### TASK DETAILS
Lines where the string "begin" appears are to be copied from the entries below.

### SUPPLIED RECORDS

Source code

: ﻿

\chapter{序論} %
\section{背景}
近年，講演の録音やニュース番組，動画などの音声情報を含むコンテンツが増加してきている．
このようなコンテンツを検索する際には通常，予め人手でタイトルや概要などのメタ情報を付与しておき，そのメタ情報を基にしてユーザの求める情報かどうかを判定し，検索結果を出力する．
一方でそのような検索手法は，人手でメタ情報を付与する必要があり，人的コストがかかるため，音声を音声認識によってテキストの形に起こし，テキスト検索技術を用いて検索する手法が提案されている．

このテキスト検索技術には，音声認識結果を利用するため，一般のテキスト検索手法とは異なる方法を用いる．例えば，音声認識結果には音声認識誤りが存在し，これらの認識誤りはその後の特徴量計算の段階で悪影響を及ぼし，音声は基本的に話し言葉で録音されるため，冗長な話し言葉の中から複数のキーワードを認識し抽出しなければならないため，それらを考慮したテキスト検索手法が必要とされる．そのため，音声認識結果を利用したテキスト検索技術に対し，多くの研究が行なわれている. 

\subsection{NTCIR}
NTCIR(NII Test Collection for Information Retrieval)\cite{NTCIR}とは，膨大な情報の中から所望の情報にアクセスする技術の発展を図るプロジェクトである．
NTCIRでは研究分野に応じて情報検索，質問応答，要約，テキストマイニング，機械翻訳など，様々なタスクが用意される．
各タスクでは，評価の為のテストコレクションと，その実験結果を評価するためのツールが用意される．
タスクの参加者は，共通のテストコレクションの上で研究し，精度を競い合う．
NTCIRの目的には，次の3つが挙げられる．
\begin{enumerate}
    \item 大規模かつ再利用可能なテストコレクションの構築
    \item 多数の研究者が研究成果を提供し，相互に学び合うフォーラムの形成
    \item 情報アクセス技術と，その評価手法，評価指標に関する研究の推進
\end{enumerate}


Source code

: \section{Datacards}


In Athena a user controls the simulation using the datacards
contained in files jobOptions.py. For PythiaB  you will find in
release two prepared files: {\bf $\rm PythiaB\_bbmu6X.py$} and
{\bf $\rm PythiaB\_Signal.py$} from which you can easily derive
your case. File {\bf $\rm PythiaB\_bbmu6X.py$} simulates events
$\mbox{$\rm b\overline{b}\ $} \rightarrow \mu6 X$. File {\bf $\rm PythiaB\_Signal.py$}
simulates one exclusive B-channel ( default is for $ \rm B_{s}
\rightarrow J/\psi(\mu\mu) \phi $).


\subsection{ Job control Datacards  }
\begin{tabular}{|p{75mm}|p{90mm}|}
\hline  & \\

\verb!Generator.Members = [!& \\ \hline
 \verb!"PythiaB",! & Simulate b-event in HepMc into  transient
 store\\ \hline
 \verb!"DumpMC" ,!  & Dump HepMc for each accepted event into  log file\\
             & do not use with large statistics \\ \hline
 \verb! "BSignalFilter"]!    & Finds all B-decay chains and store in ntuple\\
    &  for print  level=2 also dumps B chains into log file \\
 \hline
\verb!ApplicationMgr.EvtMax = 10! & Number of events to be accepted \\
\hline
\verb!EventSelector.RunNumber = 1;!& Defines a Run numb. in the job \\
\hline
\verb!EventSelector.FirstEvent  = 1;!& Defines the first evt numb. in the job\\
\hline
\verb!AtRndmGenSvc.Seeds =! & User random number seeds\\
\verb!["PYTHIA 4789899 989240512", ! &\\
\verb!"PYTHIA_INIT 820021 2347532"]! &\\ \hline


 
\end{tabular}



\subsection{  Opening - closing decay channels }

### WRITTEN REPLY
\begin{enumerate}
\begin{tabular}{|p{75mm}|p{90mm}|}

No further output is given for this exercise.